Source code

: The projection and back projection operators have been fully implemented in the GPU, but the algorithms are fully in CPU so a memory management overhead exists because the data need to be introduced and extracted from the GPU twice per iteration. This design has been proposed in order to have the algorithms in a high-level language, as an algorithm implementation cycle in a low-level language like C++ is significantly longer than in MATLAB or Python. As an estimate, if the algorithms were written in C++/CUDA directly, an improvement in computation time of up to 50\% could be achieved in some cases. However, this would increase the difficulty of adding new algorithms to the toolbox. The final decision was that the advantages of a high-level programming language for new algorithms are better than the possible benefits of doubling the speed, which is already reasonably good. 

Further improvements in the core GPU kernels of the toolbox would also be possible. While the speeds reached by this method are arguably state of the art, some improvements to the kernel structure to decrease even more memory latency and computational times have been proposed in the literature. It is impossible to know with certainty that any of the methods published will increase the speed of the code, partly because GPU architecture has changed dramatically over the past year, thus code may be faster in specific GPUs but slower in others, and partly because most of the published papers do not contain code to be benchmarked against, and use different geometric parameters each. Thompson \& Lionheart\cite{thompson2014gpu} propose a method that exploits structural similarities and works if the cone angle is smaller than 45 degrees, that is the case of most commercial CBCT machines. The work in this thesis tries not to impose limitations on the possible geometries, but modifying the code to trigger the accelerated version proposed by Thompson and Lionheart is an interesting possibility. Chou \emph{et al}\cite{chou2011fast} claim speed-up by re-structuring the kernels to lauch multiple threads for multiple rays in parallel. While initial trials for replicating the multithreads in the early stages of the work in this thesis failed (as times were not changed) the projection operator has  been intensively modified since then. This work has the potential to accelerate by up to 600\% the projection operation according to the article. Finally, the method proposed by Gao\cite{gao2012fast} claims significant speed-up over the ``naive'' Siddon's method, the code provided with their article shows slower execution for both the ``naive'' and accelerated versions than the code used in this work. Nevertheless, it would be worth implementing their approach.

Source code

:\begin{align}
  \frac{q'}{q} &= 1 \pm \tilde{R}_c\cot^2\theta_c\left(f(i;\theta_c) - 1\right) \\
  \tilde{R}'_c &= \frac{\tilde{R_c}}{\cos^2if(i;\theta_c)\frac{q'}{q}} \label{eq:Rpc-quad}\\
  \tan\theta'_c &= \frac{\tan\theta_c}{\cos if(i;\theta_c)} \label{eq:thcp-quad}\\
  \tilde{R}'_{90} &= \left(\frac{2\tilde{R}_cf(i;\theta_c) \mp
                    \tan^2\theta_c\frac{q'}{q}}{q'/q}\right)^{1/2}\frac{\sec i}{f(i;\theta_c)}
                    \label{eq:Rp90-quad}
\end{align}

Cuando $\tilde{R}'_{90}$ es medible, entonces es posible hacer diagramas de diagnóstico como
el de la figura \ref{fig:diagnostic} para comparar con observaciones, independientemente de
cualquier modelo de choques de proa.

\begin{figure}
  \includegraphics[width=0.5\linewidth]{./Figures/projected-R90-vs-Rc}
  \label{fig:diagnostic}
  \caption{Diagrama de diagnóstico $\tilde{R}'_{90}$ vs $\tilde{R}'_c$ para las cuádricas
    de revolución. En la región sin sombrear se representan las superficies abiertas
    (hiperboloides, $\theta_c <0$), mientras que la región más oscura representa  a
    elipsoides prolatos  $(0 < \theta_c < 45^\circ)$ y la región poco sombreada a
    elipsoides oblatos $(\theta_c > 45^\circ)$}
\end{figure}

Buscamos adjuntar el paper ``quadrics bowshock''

########################################

Work to complete | Each entry should be retyped exactly as given.

Exercise answer |
Source code

: The projection and back projection operators have been fully implemented in the GPU, but the algorithms are fully in CPU so a memory management overhead exists because the data need to be introduced and extracted from the GPU twice per iteration. This design has been proposed in order to have the algorithms in a high-level language, as an algorithm implementation cycle in a low-level language like C++ is significantly longer than in MATLAB or Python. As an estimate, if the algorithms were written in C++/CUDA directly, an improvement in computation time of up to 50\% could be achieved in some cases. However, this would increase the difficulty of adding new algorithms to the toolbox. The final decision was that the advantages of a high-level programming language for new algorithms are better than the possible benefits of doubling the speed, which is already reasonably good. 

Further improvements in the core GPU kernels of the toolbox would also be possible. While the speeds reached by this method are arguably state of the art, some improvements to the kernel structure to decrease even more memory latency and computational times have been proposed in the literature. It is impossible to know with certainty that any of the methods published will increase the speed of the code, partly because GPU architecture has changed dramatically over the past year, thus code may be faster in specific GPUs but slower in others, and partly because most of the published papers do not contain code to be benchmarked against, and use different geometric parameters each. Thompson \& Lionheart\cite{thompson2014gpu} propose a method that exploits structural similarities and works if the cone angle is smaller than 45 degrees, that is the case of most commercial CBCT machines. The work in this thesis tries not to impose limitations on the possible geometries, but modifying the code to trigger the accelerated version proposed by Thompson and Lionheart is an interesting possibility. Chou \emph{et al}\cite{chou2011fast} claim speed-up by re-structuring the kernels to lauch multiple threads for multiple rays in parallel. While initial trials for replicating the multithreads in the early stages of the work in this thesis failed (as times were not changed) the projection operator has  been intensively modified since then. This work has the potential to accelerate by up to 600\% the projection operation according to the article. Finally, the method proposed by Gao\cite{gao2012fast} claims significant speed-up over the ``naive'' Siddon's method, the code provided with their article shows slower execution for both the ``naive'' and accelerated versions than the code used in this work. Nevertheless, it would be worth implementing their approach.

Source code

:\begin{align}
  \frac{q'}{q} &= 1 \pm \tilde{R}_c\cot^2\theta_c\left(f(i;\theta_c) - 1\right) \\
  \tilde{R}'_c &= \frac{\tilde{R_c}}{\cos^2if(i;\theta_c)\frac{q'}{q}} \label{eq:Rpc-quad}\\
  \tan\theta'_c &= \frac{\tan\theta_c}{\cos if(i;\theta_c)} \label{eq:thcp-quad}\\
  \tilde{R}'_{90} &= \left(\frac{2\tilde{R}_cf(i;\theta_c) \mp
                    \tan^2\theta_c\frac{q'}{q}}{q'/q}\right)^{1/2}\frac{\sec i}{f(i;\theta_c)}
                    \label{eq:Rp90-quad}
\end{align}

Cuando $\tilde{R}'_{90}$ es medible, entonces es posible hacer diagramas de diagnóstico como
el de la figura \ref{fig:diagnostic} para comparar con observaciones, independientemente de
cualquier modelo de choques de proa.

\begin{figure}
  \includegraphics[width=0.5\linewidth]{./Figures/projected-R90-vs-Rc}
  \label{fig:diagnostic}
  \caption{Diagrama de diagnóstico $\tilde{R}'_{90}$ vs $\tilde{R}'_c$ para las cuádricas
    de revolución. En la región sin sombrear se representan las superficies abiertas
    (hiperboloides, $\theta_c <0$), mientras que la región más oscura representa  a
    elipsoides prolatos  $(0 < \theta_c < 45^\circ)$ y la región poco sombreada a
    elipsoides oblatos $(\theta_c > 45^\circ)$}
\end{figure}

Buscamos adjuntar el paper ``quadrics bowshock''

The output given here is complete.